Copy every line from the records below that holds the word "theoremstyle".

> **Records to use**:
»»

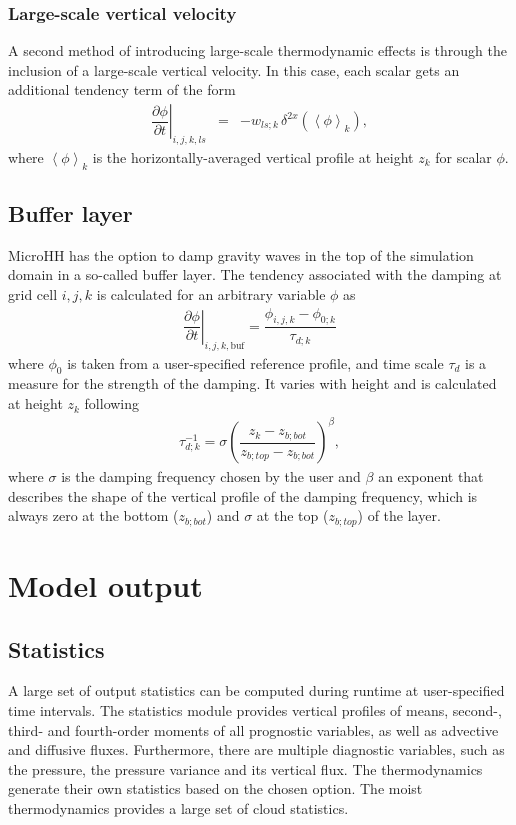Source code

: \documentclass[gmd,manuscript]{copernicus}
\begin{document}
\subsubsection{Large-scale vertical velocity}
A second method of introducing large-scale thermodynamic effects is through the inclusion of a large-scale vertical velocity. In this case, each scalar gets an additional tendency term of the form
\begin{eqnarray}
\left. \dfrac{\partial \phi}{\partial t}\right|_{i,j,k,ls} & = &  - w_{ls;k}\,\delta^{2x} \left( \left< \phi \right>_k \right),
\end{eqnarray}
where $\left< \phi \right>_k$ is the horizontally-averaged vertical profile at height $z_k$ for scalar $\phi$.

\subsection{Buffer layer}
MicroHH has the option to damp gravity waves in the top of the simulation domain in a so-called buffer layer.  The tendency associated with the damping at grid cell $i,j,k$ is calculated for an arbitrary variable $\phi$ as
\begin{eqnarray}
\left. \dfrac{\partial \phi}{\partial t}\right|_{i,j,k,\textrm{buf}} = \dfrac{\phi_{i,j,k} - \phi_{0;k}}{\tau_{d;k}}
\end{eqnarray}
where $\phi_0$ is taken from a user-specified reference profile, and time scale $\tau_d$ is a measure for the strength of the damping. It varies with height and is calculated at height $z_k$ following
\begin{eqnarray}
\tau_{d;k}^{-1} = \sigma \left( \dfrac{z_k - z_{b;bot} }{z_{b;top} - z_{b;bot}} \right)^\beta,
\end{eqnarray}
where $\sigma$ is the damping frequency chosen by the user and $\beta$ an exponent that describes the shape of the vertical profile of the damping frequency, which is always zero at the bottom ($z_{b;bot}$) and $\sigma$ at the top ($z_{b;top}$)  of the layer.

\section{Model output}
\subsection{Statistics}
A large set of output statistics can be computed during runtime at user-specified time intervals. The statistics module provides vertical profiles of means, second-, third- and fourth-order moments of all prognostic variables, as well as advective and diffusive fluxes. Furthermore, there are multiple diagnostic variables, such as the pressure, the pressure variance and its vertical flux. The thermodynamics generate their own statistics based on the chosen option. The moist thermodynamics provides a large set of cloud statistics.
\end{document}
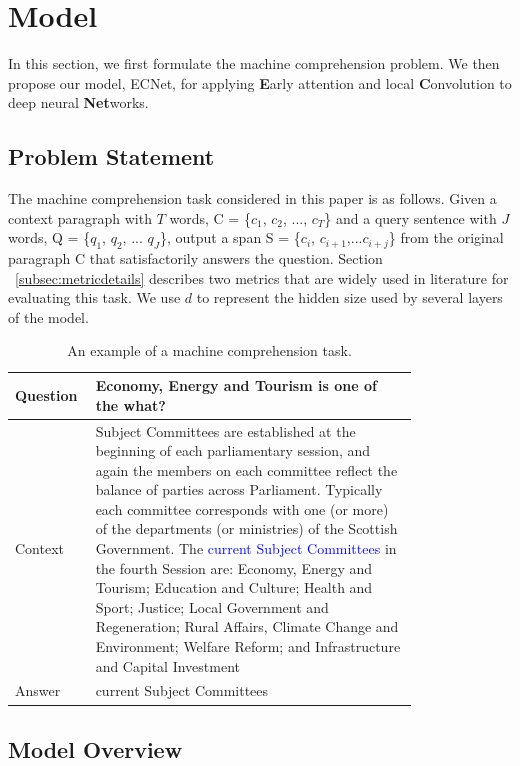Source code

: \section{Model}
\label{sec:model}

In this section, we first formulate the machine comprehension problem. We then propose our model, ECNet, for applying \textbf{E}arly attention and local \textbf{C}onvolution to deep neural \textbf{Net}works.

\subsection{Problem Statement}
\label{subsec:problemstatement}

The machine comprehension task considered in this paper is as follows. Given a context paragraph with $T$ words, C = \{$c_1$, $c_2$, ..., $c_T$\} and a query sentence with $J$ words, Q = \{$q_1$, $q_2$, ... $q_J$\}, output a span S = \{$c_i$, $c_{i+1}$,...${c_{i+j}}$\} from the original paragraph C that satisfactorily answers the question. Section ~\ref{subsec:metricdetails} describes two metrics that are widely used in literature for evaluating this task. We use $d$ to represent the hidden size used by several layers of the model.

\begin{table}[htbp]
    \caption{An example of a machine comprehension task.}
    \label{table:economicSchools} 
    \centering
    \begin{tabular}{|l|p{0.8\linewidth}|}
    \hline
    Question   &  Economy, Energy and Tourism is one of the what? \tabularnewline \hline
    Context  & Subject Committees are established at the beginning of each parliamentary session, and again the members on each committee reflect the balance of parties across Parliament. Typically each committee corresponds with one (or more) of the departments (or ministries) of the Scottish Government. The \textcolor{blue}{current Subject Committees} in the fourth Session are: Economy, Energy and Tourism; Education and Culture; Health and Sport; Justice; Local Government and Regeneration; Rural Affairs, Climate Change and Environment; Welfare Reform; and Infrastructure and Capital Investment \tabularnewline \hline
    Answer   & current Subject Committees \tabularnewline \hline
    \end{tabular}
 
\end{table}

\subsection{Model Overview}
\label{subsec:models}

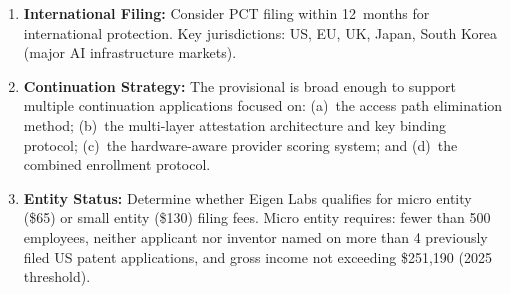 \documentclass[11pt,letterpaper]{article}
\begin{document}
\begin{enumerate}[nosep]
\item \textbf{International Filing:} Consider PCT filing within 12~months for international protection. Key jurisdictions: US, EU, UK, Japan, South Korea (major AI infrastructure markets).

\item \textbf{Continuation Strategy:} The provisional is broad enough to support multiple continuation applications focused on: (a)~the access path elimination method; (b)~the multi-layer attestation architecture and key binding protocol; (c)~the hardware-aware provider scoring system; and (d)~the combined enrollment protocol.

\item \textbf{Entity Status:} Determine whether Eigen Labs qualifies for micro entity (\$65) or small entity (\$130) filing fees. Micro entity requires: fewer than 500 employees, neither applicant nor inventor named on more than 4 previously filed US patent applications, and gross income not exceeding \$251,190 (2025 threshold).
\end{enumerate}
\end{document}
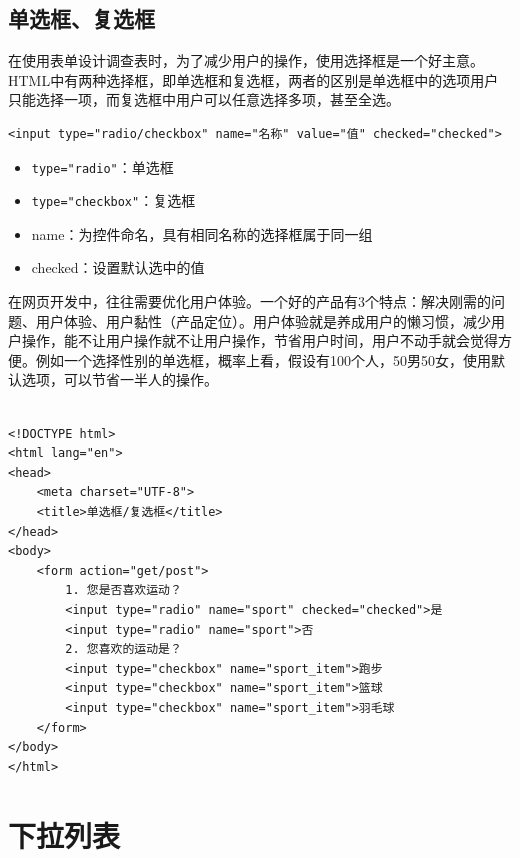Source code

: \subsection{单选框、复选框}

在使用表单设计调查表时，为了减少用户的操作，使用选择框是一个好主意。HTML中有两种选择框，即单选框和复选框，两者的区别是单选框中的选项用户只能选择一项，而复选框中用户可以任意选择多项，甚至全选。 \\

\begin{lstlisting}[style=htmlcssjs]
<input type="radio/checkbox" name="名称" value="值" checked="checked">
\end{lstlisting}

\begin{itemize}
	\item \lstinline|type="radio"|：单选框
	\item \lstinline|type="checkbox"|：复选框
	\item name：为控件命名，具有相同名称的选择框属于同一组
	\item checked：设置默认选中的值
\end{itemize}

在网页开发中，往往需要优化用户体验。一个好的产品有3个特点：解决刚需的问题、用户体验、用户黏性（产品定位）。用户体验就是养成用户的懒习惯，减少用户操作，能不让用户操作就不让用户操作，节省用户时间，用户不动手就会觉得方便。例如一个选择性别的单选框，概率上看，假设有100个人，50男50女，使用默认选项，可以节省一半人的操作。 \\

 \\
\begin{lstlisting}[style=htmlcssjs]
<!DOCTYPE html>
<html lang="en">
<head>
    <meta charset="UTF-8">
    <title>单选框/复选框</title>
</head>
<body>
    <form action="get/post">
        1. 您是否喜欢运动？
        <input type="radio" name="sport" checked="checked">是
        <input type="radio" name="sport">否
        2. 您喜欢的运动是？
        <input type="checkbox" name="sport_item">跑步
        <input type="checkbox" name="sport_item">篮球
        <input type="checkbox" name="sport_item">羽毛球
    </form>
</body>
</html>
\end{lstlisting}

\newpage

\section{下拉列表}

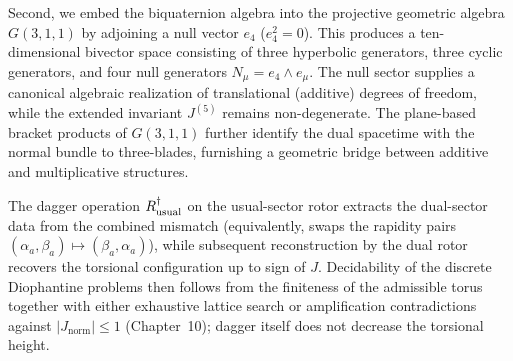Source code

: \documentclass[a4paper]{article}
\theoremstyle{definition}
\theoremstyle{remark}
\newcommand{\Jnorm}{J_{\mathrm{norm}}}
\begin{document}
Second, we embed the biquaternion algebra into the projective geometric algebra \(G(3,1,1)\) by adjoining a null vector \(e_4\) (\(e_4^2 = 0\)). This produces a ten-dimensional bivector space consisting of three hyperbolic generators, three cyclic generators, and four null generators \(N_\mu = e_4 \wedge e_\mu\). The null sector supplies a canonical algebraic realization of translational (additive) degrees of freedom, while the extended invariant \(J^{(5)}\) remains non-degenerate. The plane-based bracket products of \(G(3,1,1)\) further identify the dual spacetime with the normal bundle to three-blades, furnishing a geometric bridge between additive and multiplicative structures.

The dagger operation \(R_{\rm usual}^\dagger\) on the usual-sector rotor extracts the dual-sector data from the combined mismatch (equivalently, swaps the rapidity pairs \((\alpha_a,\beta_a)\mapsto(\beta_a,\alpha_a)\)), while subsequent reconstruction by the dual rotor recovers the torsional configuration up to sign of \(J\). Decidability of the discrete Diophantine problems then follows from the finiteness of the admissible torus together with either exhaustive lattice search or amplification contradictions against \(|\Jnorm|\le 1\) (Chapter~10); dagger itself does not decrease the torsional height.
\end{document}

««

> **Answer space**:
\theoremstyle{definition}
\theoremstyle{remark}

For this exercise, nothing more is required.